Characterization of the ligand and DNA binding properties of a putative archaeal regulator ST1710.

作者信息

Yu Linliang, Fang Jun, Wei Yinan

机构信息

Department of Chemistry, University of Kentucky, Lexington, Kentucky 40506-0055, USA.

出版信息

Biochemistry. 2009 Mar 17;48(10):2099-108. doi: 10.1021/bi801662s.

DOI:10.1021/bi801662s
PMID:19166356
Abstract

While a rich collection of bacterium-like regulating proteins has been identified in the archaeal genome, few of them have been studied at the molecular level. In this study, we characterized the ligand and DNA binding properties of a putative regulator ST1710 from the archaeon Sulfolobus tokodaii.
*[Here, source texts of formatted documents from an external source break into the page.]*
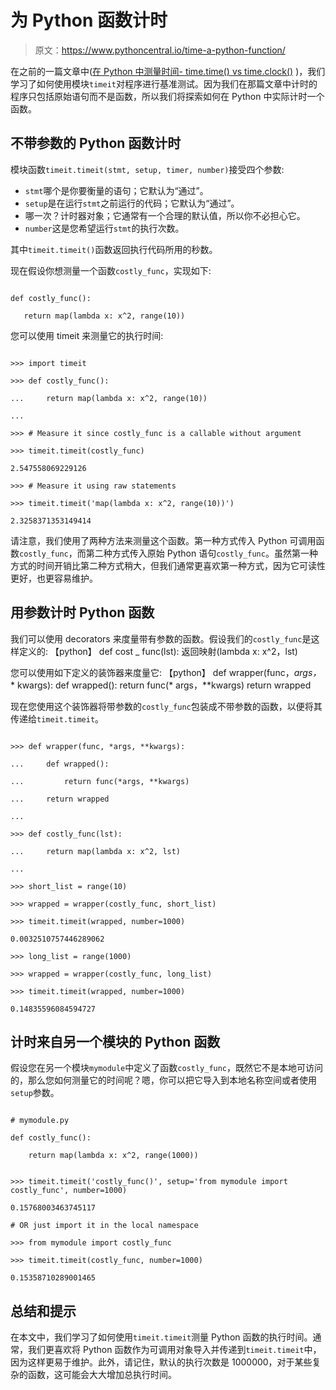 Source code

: # 为 Python 函数计时

> 原文：<https://www.pythoncentral.io/time-a-python-function/>

在之前的一篇文章中([在 Python 中测量时间- time.time() vs time.clock()](https://www.pythoncentral.io/measure-time-in-python-time-time-vs-time-clock/ "Measure Time in Python - time.time() vs time.clock()") )，我们学习了如何使用模块`timeit`对程序进行基准测试。因为我们在那篇文章中计时的程序只包括原始语句而不是函数，所以我们将探索如何在 Python 中实际计时一个函数。

## 不带参数的 Python 函数计时

模块函数`timeit.timeit(stmt, setup, timer, number)`接受四个参数:

*   `stmt`哪个是你要衡量的语句；它默认为“通过”。
*   `setup`是在运行`stmt`之前运行的代码；它默认为“通过”。
*   哪一次？计时器对象；它通常有一个合理的默认值，所以你不必担心它。
*   `number`这是您希望运行`stmt`的执行次数。

其中`timeit.timeit()`函数返回执行代码所用的秒数。

现在假设你想测量一个函数`costly_func`，实现如下:

```

def costly_func():

   return map(lambda x: x^2, range(10))

```

您可以使用 timeit 来测量它的执行时间:

```

>>> import timeit

>>> def costly_func():

...     return map(lambda x: x^2, range(10))

...

>>> # Measure it since costly_func is a callable without argument

>>> timeit.timeit(costly_func)

2.547558069229126

>>> # Measure it using raw statements

>>> timeit.timeit('map(lambda x: x^2, range(10))')

2.3258371353149414

```

请注意，我们使用了两种方法来测量这个函数。第一种方式传入 Python 可调用函数`costly_func`，而第二种方式传入原始 Python 语句`costly_func`。虽然第一种方式的时间开销比第二种方式稍大，但我们通常更喜欢第一种方式，因为它可读性更好，也更容易维护。

## 用参数计时 Python 函数

我们可以使用 decorators 来度量带有参数的函数。假设我们的`costly_func`是这样定义的:
【python】
def cost _ func(lst):
返回映射(lambda x: x^2，lst)

您可以使用如下定义的装饰器来度量它:
【python】
def wrapper(func，*args，* * kwargs):
def wrapped():
return func(* args，**kwargs)
return wrapped

现在您使用这个装饰器将带参数的`costly_func`包装成不带参数的函数，以便将其传递给`timeit.timeit`。

```

>>> def wrapper(func, *args, **kwargs):

...     def wrapped():

...         return func(*args, **kwargs)

...     return wrapped

...

>>> def costly_func(lst):

...     return map(lambda x: x^2, lst)

...

>>> short_list = range(10)

>>> wrapped = wrapper(costly_func, short_list)

>>> timeit.timeit(wrapped, number=1000)

0.0032510757446289062

>>> long_list = range(1000)

>>> wrapped = wrapper(costly_func, long_list)

>>> timeit.timeit(wrapped, number=1000)

0.14835596084594727

```

## 计时来自另一个模块的 Python 函数

假设您在另一个模块`mymodule`中定义了函数`costly_func`，既然它不是本地可访问的，那么您如何测量它的时间呢？嗯，你可以把它导入到本地名称空间或者使用`setup`参数。

```

# mymodule.py

def costly_func():

    return map(lambda x: x^2, range(1000))

```

```

>>> timeit.timeit('costly_func()', setup='from mymodule import costly_func', number=1000)

0.15768003463745117

# OR just import it in the local namespace

>>> from mymodule import costly_func

>>> timeit.timeit(costly_func, number=1000)

0.15358710289001465

```

## 总结和提示

在本文中，我们学习了如何使用`timeit.timeit`测量 Python 函数的执行时间。通常，我们更喜欢将 Python 函数作为可调用对象导入并传递到`timeit.timeit`中，因为这样更易于维护。此外，请记住，默认的执行次数是 1000000，对于某些复杂的函数，这可能会大大增加总执行时间。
ST1710 is homologous to the multiple-antibiotic resistance repressor (MarR) family bacterial regulators. The protein consists of a ligand binding site, partially overlapping with a winged helix-turn-helix DNA binding site. We characterized the interactions between ST1710 and three ligands, salicylate, carbonyl cyanide m-chlorophenylhydrazone (CCCP), and ethidium, which bind to bacterial MarRs. The binding affinities of the ligands for ST1710 were comparable to their affinities for the bacterial MarRs. The ligand binding was temperature sensitive and caused conformational changes in ST1710. To investigate the effect of ligand binding on the interaction between ST1710 and DNA, we fluorescently labeled a 47mer dsDNA (ST1) containing a putative ST1710 recognition site and determined the dissociation constant between ST1 and ST1710 using the fluorescence polarization method. The binding affinity almost doubled from 10 degrees C (Kd = 618 +/- 34 nM) to 30 degreesC (Kd = 334 +/- 15 nM), and again from 30 to 50 degrees C (Kd = 189 +/- 9 nM). This result suggests that under the natural living condition (80 degrees C) of S. tokodaii, the binding affinity might increase even further. The presence of CCCP and salicylate suppressed ST1710-ST1 interaction, indicating that ST1710 functioned as a repressor.

摘要

虽然在古菌基因组中已鉴定出大量类似细菌的调控蛋白,但对其中很少一部分进行过分子水平的研究。在本研究中,我们对来自嗜热栖热菌的假定调控因子ST1710的配体结合和DNA结合特性进行了表征。ST1710与多抗生素抗性阻遏物(MarR)家族细菌调控因子同源。该蛋白由一个配体结合位点组成,部分与一个带翼的螺旋-转角-螺旋DNA结合位点重叠。我们表征了ST1710与三种配体(水杨酸、羰基氰化物间氯苯腙(CCCP)和溴化乙锭)之间的相互作用,这些配体可与细菌MarR结合。这些配体对ST1710的结合亲和力与其对细菌MarR的亲和力相当。配体结合对温度敏感,并导致ST1710发生构象变化。为了研究配体结合对ST1710与DNA相互作用的影响,我们对包含假定的ST1710识别位点的47聚体双链DNA(ST1)进行了荧光标记,并使用荧光偏振法测定了ST1与ST1710之间的解离常数。结合亲和力从10℃(Kd = 618±34 nM)到30℃(Kd = 334±15 nM)几乎翻倍,从30℃到50℃(Kd = 189±9 nM)再次翻倍。该结果表明,在嗜热栖热菌的自然生存条件(80℃)下,结合亲和力可能会进一步增加。CCCP和水杨酸的存在抑制了ST1710-ST1相互作用,表明ST1710起到了阻遏物的作用。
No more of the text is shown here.